24 Game LeetCode Solution

1. Problem Statement

You are given an integer array cards of length 4. You have four cards, each containing a number in the range [1, 9]. You should arrange the numbers on these cards in a mathematical expression using the operators ['+', '-', '*', '/'] and the parentheses '(' and ')' to get the value 24.

You are restricted with the following rules:

  • The division operator '/' represents real division, not integer division.
    • For example, 4 / (1 - 2 / 3) = 4 / (1 / 3) = 12.
  • Every operation done is between two numbers. In particular, we cannot use '-' as a unary operator.
    • For example, if cards = [1, 1, 1, 1], the expression "-1 - 1 - 1 - 1" is not allowed.
  • You cannot concatenate numbers together
    • For example, if cards = [1, 2, 1, 2], the expression "12 + 12" is not valid.

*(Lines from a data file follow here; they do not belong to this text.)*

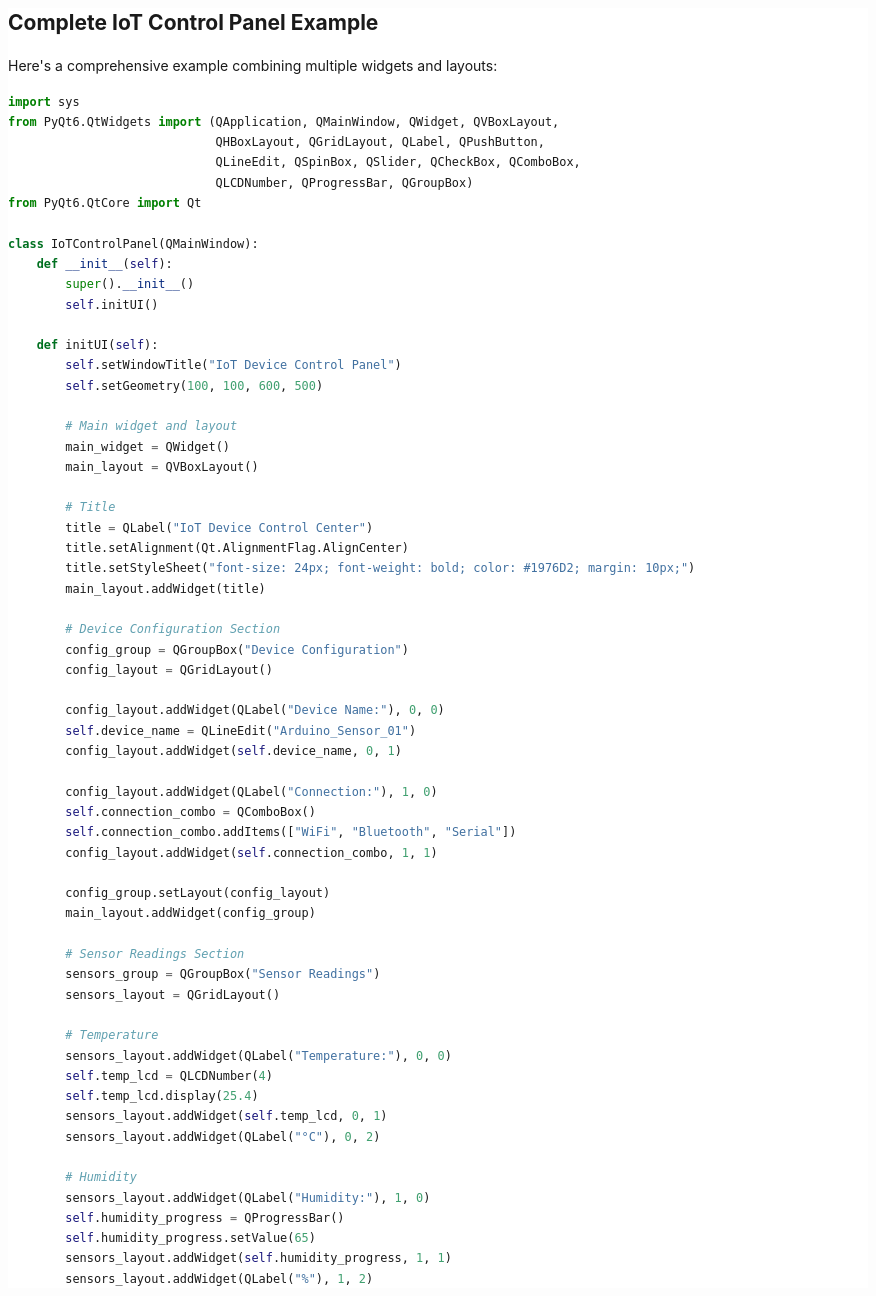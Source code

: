 ## Complete IoT Control Panel Example

Here's a comprehensive example combining multiple widgets and layouts:

```python
import sys
from PyQt6.QtWidgets import (QApplication, QMainWindow, QWidget, QVBoxLayout, 
                             QHBoxLayout, QGridLayout, QLabel, QPushButton, 
                             QLineEdit, QSpinBox, QSlider, QCheckBox, QComboBox,
                             QLCDNumber, QProgressBar, QGroupBox)
from PyQt6.QtCore import Qt

class IoTControlPanel(QMainWindow):
    def __init__(self):
        super().__init__()
        self.initUI()
    
    def initUI(self):
        self.setWindowTitle("IoT Device Control Panel")
        self.setGeometry(100, 100, 600, 500)
        
        # Main widget and layout
        main_widget = QWidget()
        main_layout = QVBoxLayout()
        
        # Title
        title = QLabel("IoT Device Control Center")
        title.setAlignment(Qt.AlignmentFlag.AlignCenter)
        title.setStyleSheet("font-size: 24px; font-weight: bold; color: #1976D2; margin: 10px;")
        main_layout.addWidget(title)
        
        # Device Configuration Section
        config_group = QGroupBox("Device Configuration")
        config_layout = QGridLayout()
        
        config_layout.addWidget(QLabel("Device Name:"), 0, 0)
        self.device_name = QLineEdit("Arduino_Sensor_01")
        config_layout.addWidget(self.device_name, 0, 1)
        
        config_layout.addWidget(QLabel("Connection:"), 1, 0)
        self.connection_combo = QComboBox()
        self.connection_combo.addItems(["WiFi", "Bluetooth", "Serial"])
        config_layout.addWidget(self.connection_combo, 1, 1)
        
        config_group.setLayout(config_layout)
        main_layout.addWidget(config_group)
        
        # Sensor Readings Section
        sensors_group = QGroupBox("Sensor Readings")
        sensors_layout = QGridLayout()
        
        # Temperature
        sensors_layout.addWidget(QLabel("Temperature:"), 0, 0)
        self.temp_lcd = QLCDNumber(4)
        self.temp_lcd.display(25.4)
        sensors_layout.addWidget(self.temp_lcd, 0, 1)
        sensors_layout.addWidget(QLabel("°C"), 0, 2)
        
        # Humidity
        sensors_layout.addWidget(QLabel("Humidity:"), 1, 0)
        self.humidity_progress = QProgressBar()
        self.humidity_progress.setValue(65)
        sensors_layout.addWidget(self.humidity_progress, 1, 1)
        sensors_layout.addWidget(QLabel("%"), 1, 2)
```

Return true if you can get such expression that evaluates to 24, and false otherwise.

Example 1:
Input: cards = [4,1,8,7]
Output: true
Explanation: (8-4) * (7-1) = 24

Example 2:
Input: cards = [1,2,1,2]
Output: false

2. Coding Pattern Used in Solution

The coding pattern used in this problem is “Backtracking”. Backtracking is a general algorithmic technique that involves exploring all possible solutions by building a solution incrementally and abandoning a solution as soon as it is determined that it cannot lead to a valid solution.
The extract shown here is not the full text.